──────── Records for the task

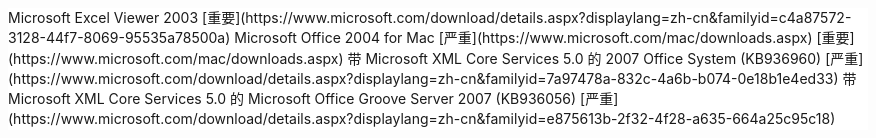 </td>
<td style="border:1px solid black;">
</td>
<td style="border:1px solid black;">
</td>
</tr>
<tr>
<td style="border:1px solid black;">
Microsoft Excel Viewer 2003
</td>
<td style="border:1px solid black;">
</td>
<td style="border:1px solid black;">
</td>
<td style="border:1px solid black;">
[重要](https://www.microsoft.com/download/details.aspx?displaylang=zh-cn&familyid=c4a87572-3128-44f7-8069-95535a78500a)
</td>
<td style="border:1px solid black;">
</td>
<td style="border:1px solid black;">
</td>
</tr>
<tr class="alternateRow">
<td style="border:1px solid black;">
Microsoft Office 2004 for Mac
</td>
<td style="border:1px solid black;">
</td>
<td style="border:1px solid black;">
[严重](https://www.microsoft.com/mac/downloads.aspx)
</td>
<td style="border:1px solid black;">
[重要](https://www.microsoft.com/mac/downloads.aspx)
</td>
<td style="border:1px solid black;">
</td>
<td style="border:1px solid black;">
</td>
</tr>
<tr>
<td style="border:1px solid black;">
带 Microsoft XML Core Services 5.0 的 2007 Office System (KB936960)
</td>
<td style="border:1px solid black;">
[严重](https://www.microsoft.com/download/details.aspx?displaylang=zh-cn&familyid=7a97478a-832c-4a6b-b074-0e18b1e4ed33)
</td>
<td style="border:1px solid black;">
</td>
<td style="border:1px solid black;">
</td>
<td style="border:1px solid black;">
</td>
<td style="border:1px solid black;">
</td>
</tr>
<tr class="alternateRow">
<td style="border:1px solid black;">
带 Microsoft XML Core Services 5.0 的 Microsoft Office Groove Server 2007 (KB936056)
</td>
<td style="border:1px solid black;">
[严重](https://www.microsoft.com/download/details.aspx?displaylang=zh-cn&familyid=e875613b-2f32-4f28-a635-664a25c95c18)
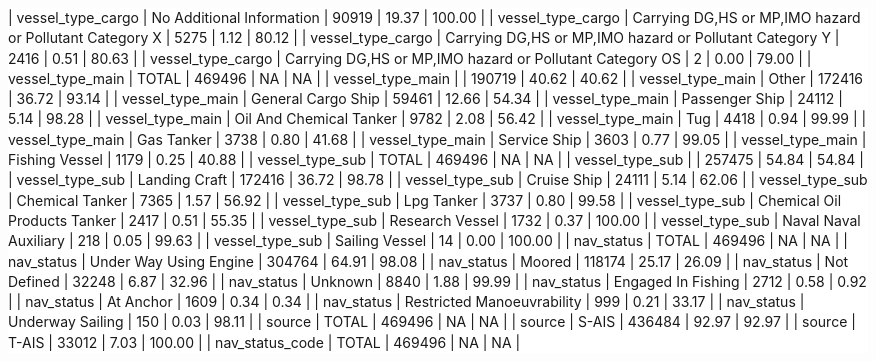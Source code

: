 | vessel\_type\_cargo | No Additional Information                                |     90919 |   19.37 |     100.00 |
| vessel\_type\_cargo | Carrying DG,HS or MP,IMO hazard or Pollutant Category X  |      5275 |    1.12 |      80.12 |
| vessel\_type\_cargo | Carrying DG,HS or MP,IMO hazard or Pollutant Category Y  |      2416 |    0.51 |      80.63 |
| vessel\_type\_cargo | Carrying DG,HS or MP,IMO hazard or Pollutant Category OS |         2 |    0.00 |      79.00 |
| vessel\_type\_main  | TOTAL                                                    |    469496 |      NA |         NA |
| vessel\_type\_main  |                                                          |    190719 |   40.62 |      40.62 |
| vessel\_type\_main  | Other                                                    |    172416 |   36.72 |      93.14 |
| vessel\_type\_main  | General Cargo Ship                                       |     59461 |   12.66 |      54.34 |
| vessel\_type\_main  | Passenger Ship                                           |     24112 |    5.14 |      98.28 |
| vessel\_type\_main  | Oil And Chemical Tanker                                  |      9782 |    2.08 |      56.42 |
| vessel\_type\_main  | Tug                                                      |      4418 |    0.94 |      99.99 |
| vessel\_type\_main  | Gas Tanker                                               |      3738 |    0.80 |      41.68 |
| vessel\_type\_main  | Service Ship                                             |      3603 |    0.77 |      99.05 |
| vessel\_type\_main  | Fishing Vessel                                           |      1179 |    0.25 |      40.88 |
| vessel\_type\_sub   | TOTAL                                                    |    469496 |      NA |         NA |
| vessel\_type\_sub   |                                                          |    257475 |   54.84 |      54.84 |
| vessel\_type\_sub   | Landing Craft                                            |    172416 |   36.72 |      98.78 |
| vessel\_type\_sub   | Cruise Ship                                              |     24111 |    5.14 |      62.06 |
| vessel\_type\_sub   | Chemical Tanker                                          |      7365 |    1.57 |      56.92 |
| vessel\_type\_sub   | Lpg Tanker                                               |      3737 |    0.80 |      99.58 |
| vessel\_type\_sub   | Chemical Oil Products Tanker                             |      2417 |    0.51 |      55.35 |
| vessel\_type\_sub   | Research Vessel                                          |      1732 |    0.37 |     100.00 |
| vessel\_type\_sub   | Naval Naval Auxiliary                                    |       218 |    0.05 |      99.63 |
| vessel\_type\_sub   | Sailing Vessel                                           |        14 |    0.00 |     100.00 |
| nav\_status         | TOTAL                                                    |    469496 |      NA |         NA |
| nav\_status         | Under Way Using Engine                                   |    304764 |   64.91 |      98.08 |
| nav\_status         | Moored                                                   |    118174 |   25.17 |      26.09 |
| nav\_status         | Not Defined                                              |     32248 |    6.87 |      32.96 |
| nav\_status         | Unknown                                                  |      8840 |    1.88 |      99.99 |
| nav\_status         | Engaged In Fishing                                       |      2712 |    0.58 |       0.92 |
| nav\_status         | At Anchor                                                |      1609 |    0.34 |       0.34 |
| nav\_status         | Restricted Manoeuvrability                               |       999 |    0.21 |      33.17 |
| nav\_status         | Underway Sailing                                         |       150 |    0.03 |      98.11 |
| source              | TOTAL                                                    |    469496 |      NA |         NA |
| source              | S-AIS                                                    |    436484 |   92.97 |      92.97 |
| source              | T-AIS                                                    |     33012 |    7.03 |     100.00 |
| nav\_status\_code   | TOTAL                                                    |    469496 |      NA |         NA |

────────────────

- _Required work_
Type out all of the records exactly, leaving out any picture.

- _Result of the exercise_
 </td>
<td style="border:1px solid black;">
</td>
<td style="border:1px solid black;">
</td>
</tr>
<tr>
<td style="border:1px solid black;">
Microsoft Excel Viewer 2003
</td>
<td style="border:1px solid black;">
</td>
<td style="border:1px solid black;">
</td>
<td style="border:1px solid black;">
[重要](https://www.microsoft.com/download/details.aspx?displaylang=zh-cn&familyid=c4a87572-3128-44f7-8069-95535a78500a)
</td>
<td style="border:1px solid black;">
</td>
<td style="border:1px solid black;">
</td>
</tr>
<tr class="alternateRow">
<td style="border:1px solid black;">
Microsoft Office 2004 for Mac
</td>
<td style="border:1px solid black;">
</td>
<td style="border:1px solid black;">
[严重](https://www.microsoft.com/mac/downloads.aspx)
</td>
<td style="border:1px solid black;">
[重要](https://www.microsoft.com/mac/downloads.aspx)
</td>
<td style="border:1px solid black;">
</td>
<td style="border:1px solid black;">
</td>
</tr>
<tr>
<td style="border:1px solid black;">
带 Microsoft XML Core Services 5.0 的 2007 Office System (KB936960)
</td>
<td style="border:1px solid black;">
[严重](https://www.microsoft.com/download/details.aspx?displaylang=zh-cn&familyid=7a97478a-832c-4a6b-b074-0e18b1e4ed33)
</td>
<td style="border:1px solid black;">
</td>
<td style="border:1px solid black;">
</td>
<td style="border:1px solid black;">
</td>
<td style="border:1px solid black;">
</td>
</tr>
<tr class="alternateRow">
<td style="border:1px solid black;">
带 Microsoft XML Core Services 5.0 的 Microsoft Office Groove Server 2007 (KB936056)
</td>
<td style="border:1px solid black;">
[严重](https://www.microsoft.com/download/details.aspx?displaylang=zh-cn&familyid=e875613b-2f32-4f28-a635-664a25c95c18)
Source code

: | vessel\_type\_cargo | No Additional Information                                |     90919 |   19.37 |     100.00 |
| vessel\_type\_cargo | Carrying DG,HS or MP,IMO hazard or Pollutant Category X  |      5275 |    1.12 |      80.12 |
| vessel\_type\_cargo | Carrying DG,HS or MP,IMO hazard or Pollutant Category Y  |      2416 |    0.51 |      80.63 |
| vessel\_type\_cargo | Carrying DG,HS or MP,IMO hazard or Pollutant Category OS |         2 |    0.00 |      79.00 |
| vessel\_type\_main  | TOTAL                                                    |    469496 |      NA |         NA |
| vessel\_type\_main  |                                                          |    190719 |   40.62 |      40.62 |
| vessel\_type\_main  | Other                                                    |    172416 |   36.72 |      93.14 |
| vessel\_type\_main  | General Cargo Ship                                       |     59461 |   12.66 |      54.34 |
| vessel\_type\_main  | Passenger Ship                                           |     24112 |    5.14 |      98.28 |
| vessel\_type\_main  | Oil And Chemical Tanker                                  |      9782 |    2.08 |      56.42 |
| vessel\_type\_main  | Tug                                                      |      4418 |    0.94 |      99.99 |
| vessel\_type\_main  | Gas Tanker                                               |      3738 |    0.80 |      41.68 |
| vessel\_type\_main  | Service Ship                                             |      3603 |    0.77 |      99.05 |
| vessel\_type\_main  | Fishing Vessel                                           |      1179 |    0.25 |      40.88 |
| vessel\_type\_sub   | TOTAL                                                    |    469496 |      NA |         NA |
| vessel\_type\_sub   |                                                          |    257475 |   54.84 |      54.84 |
| vessel\_type\_sub   | Landing Craft                                            |    172416 |   36.72 |      98.78 |
| vessel\_type\_sub   | Cruise Ship                                              |     24111 |    5.14 |      62.06 |
| vessel\_type\_sub   | Chemical Tanker                                          |      7365 |    1.57 |      56.92 |
| vessel\_type\_sub   | Lpg Tanker                                               |      3737 |    0.80 |      99.58 |
| vessel\_type\_sub   | Chemical Oil Products Tanker                             |      2417 |    0.51 |      55.35 |
| vessel\_type\_sub   | Research Vessel                                          |      1732 |    0.37 |     100.00 |
| vessel\_type\_sub   | Naval Naval Auxiliary                                    |       218 |    0.05 |      99.63 |
| vessel\_type\_sub   | Sailing Vessel                                           |        14 |    0.00 |     100.00 |
| nav\_status         | TOTAL                                                    |    469496 |      NA |         NA |
| nav\_status         | Under Way Using Engine                                   |    304764 |   64.91 |      98.08 |
| nav\_status         | Moored                                                   |    118174 |   25.17 |      26.09 |
| nav\_status         | Not Defined                                              |     32248 |    6.87 |      32.96 |
| nav\_status         | Unknown                                                  |      8840 |    1.88 |      99.99 |
| nav\_status         | Engaged In Fishing                                       |      2712 |    0.58 |       0.92 |
| nav\_status         | At Anchor                                                |      1609 |    0.34 |       0.34 |
| nav\_status         | Restricted Manoeuvrability                               |       999 |    0.21 |      33.17 |
| nav\_status         | Underway Sailing                                         |       150 |    0.03 |      98.11 |
| source              | TOTAL                                                    |    469496 |      NA |         NA |
| source              | S-AIS                                                    |    436484 |   92.97 |      92.97 |
| source              | T-AIS                                                    |     33012 |    7.03 |     100.00 |
| nav\_status\_code   | TOTAL                                                    |    469496 |      NA |         NA |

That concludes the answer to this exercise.